**GOAL OF THE EXERCISE**
Every line in the listing below from the one with "alors $g \circ" through the one with "Dans le carré" is to be reproduced exactly, both ends included; leave out the rest.

**STORED DATA**

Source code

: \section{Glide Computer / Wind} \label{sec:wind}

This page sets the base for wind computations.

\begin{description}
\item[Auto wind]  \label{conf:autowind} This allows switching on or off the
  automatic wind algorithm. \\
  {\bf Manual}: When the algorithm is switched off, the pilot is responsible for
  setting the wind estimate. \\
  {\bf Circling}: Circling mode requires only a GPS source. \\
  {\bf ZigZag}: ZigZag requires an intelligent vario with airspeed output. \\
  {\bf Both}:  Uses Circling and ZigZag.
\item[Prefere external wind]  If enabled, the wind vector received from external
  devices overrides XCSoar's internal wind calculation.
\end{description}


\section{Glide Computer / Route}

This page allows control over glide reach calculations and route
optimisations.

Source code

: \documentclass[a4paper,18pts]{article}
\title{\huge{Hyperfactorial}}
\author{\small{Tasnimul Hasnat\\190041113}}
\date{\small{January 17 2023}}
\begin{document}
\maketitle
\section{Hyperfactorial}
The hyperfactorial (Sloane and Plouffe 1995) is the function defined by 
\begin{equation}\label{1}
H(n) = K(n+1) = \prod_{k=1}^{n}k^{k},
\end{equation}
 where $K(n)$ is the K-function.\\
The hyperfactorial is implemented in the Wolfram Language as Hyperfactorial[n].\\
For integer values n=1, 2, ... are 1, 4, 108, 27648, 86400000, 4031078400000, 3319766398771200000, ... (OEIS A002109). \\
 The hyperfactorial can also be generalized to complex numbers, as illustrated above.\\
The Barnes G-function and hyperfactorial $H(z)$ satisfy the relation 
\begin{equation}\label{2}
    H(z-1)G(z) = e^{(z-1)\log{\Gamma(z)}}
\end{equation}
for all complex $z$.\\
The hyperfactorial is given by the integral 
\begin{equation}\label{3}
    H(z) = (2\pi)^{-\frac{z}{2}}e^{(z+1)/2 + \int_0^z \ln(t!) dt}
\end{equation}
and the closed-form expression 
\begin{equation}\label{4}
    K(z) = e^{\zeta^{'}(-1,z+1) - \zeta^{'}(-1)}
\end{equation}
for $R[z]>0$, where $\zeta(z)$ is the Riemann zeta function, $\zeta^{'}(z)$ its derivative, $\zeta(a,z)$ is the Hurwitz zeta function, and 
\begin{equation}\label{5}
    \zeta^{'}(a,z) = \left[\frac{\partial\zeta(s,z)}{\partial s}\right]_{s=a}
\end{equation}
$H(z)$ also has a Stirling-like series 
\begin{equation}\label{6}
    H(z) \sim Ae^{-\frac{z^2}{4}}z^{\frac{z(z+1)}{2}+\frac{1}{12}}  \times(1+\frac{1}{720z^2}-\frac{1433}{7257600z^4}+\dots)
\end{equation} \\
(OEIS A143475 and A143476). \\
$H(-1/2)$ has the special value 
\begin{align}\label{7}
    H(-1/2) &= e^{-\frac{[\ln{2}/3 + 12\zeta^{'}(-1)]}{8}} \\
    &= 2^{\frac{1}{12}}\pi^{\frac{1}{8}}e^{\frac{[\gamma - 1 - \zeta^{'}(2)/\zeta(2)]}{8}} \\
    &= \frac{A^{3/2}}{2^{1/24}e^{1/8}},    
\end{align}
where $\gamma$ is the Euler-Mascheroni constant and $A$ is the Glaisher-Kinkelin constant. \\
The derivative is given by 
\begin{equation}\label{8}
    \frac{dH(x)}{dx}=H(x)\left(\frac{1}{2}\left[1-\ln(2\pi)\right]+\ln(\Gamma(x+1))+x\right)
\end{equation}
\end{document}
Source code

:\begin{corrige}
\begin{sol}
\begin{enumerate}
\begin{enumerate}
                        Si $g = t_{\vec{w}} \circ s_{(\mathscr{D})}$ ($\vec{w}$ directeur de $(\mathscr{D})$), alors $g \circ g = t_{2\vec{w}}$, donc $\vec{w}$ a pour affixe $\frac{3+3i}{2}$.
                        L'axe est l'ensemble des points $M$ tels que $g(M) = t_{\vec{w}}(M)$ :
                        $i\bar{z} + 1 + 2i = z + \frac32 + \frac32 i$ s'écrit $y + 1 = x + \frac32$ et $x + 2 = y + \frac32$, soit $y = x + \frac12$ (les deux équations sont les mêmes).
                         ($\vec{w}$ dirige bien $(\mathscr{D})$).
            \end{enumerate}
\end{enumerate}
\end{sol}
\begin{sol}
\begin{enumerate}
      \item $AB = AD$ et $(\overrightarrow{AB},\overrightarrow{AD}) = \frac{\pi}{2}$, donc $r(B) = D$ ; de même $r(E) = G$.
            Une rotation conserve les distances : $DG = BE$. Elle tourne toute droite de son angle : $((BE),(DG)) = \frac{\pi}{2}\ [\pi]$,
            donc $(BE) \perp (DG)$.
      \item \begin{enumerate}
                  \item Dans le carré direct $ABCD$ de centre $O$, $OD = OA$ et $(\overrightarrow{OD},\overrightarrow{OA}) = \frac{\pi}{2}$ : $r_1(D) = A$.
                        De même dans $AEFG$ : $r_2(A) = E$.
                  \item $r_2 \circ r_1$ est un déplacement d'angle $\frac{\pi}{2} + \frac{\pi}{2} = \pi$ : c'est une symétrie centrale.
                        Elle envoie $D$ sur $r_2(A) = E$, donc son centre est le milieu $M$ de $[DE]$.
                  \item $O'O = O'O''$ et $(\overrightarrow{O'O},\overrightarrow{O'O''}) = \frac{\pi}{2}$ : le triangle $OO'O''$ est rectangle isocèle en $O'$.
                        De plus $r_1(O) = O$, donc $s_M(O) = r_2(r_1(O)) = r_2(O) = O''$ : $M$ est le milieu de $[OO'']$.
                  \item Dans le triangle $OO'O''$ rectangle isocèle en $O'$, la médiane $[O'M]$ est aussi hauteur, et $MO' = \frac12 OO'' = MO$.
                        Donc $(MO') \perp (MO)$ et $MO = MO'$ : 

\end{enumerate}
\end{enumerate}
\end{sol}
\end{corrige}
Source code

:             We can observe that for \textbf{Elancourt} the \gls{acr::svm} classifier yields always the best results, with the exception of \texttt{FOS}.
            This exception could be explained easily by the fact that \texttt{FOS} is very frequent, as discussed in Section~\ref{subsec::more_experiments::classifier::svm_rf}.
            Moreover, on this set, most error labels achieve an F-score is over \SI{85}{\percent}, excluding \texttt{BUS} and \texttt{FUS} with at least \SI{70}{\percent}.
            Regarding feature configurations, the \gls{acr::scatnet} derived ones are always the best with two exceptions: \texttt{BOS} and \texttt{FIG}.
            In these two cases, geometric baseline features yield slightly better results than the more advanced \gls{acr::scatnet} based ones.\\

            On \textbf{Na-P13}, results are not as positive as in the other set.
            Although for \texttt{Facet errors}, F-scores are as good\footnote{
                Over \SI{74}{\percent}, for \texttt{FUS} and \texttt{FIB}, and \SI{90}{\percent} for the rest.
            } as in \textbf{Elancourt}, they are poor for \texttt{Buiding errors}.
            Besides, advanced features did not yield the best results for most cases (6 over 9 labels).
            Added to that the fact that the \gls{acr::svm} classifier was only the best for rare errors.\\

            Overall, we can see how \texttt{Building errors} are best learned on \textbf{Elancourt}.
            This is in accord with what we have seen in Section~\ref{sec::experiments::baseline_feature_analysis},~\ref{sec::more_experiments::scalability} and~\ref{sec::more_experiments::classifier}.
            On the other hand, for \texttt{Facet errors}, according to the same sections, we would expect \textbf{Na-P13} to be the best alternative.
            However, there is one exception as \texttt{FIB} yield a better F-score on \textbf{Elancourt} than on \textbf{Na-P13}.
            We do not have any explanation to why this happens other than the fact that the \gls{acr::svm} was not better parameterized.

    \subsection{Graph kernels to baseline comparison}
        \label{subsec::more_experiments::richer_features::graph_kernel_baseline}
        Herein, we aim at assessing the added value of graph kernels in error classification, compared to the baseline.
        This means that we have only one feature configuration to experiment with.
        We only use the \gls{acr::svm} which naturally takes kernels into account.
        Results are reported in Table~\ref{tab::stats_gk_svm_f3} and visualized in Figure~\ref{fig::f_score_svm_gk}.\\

**REPLY TO THE EXERCISE**
                        Si $g = t_{\vec{w}} \circ s_{(\mathscr{D})}$ ($\vec{w}$ directeur de $(\mathscr{D})$), alors $g \circ g = t_{2\vec{w}}$, donc $\vec{w}$ a pour affixe $\frac{3+3i}{2}$.
                        L'axe est l'ensemble des points $M$ tels que $g(M) = t_{\vec{w}}(M)$ :
                        $i\bar{z} + 1 + 2i = z + \frac32 + \frac32 i$ s'écrit $y + 1 = x + \frac32$ et $x + 2 = y + \frac32$, soit $y = x + \frac12$ (les deux équations sont les mêmes).
                         ($\vec{w}$ dirige bien $(\mathscr{D})$).
            \end{enumerate}
\end{enumerate}
\end{sol}
\begin{sol}
\begin{enumerate}
      \item $AB = AD$ et $(\overrightarrow{AB},\overrightarrow{AD}) = \frac{\pi}{2}$, donc $r(B) = D$ ; de même $r(E) = G$.
            Une rotation conserve les distances : $DG = BE$. Elle tourne toute droite de son angle : $((BE),(DG)) = \frac{\pi}{2}\ [\pi]$,
            donc $(BE) \perp (DG)$.
      \item \begin{enumerate}
                  \item Dans le carré direct $ABCD$ de centre $O$, $OD = OA$ et $(\overrightarrow{OD},\overrightarrow{OA}) = \frac{\pi}{2}$ : $r_1(D) = A$.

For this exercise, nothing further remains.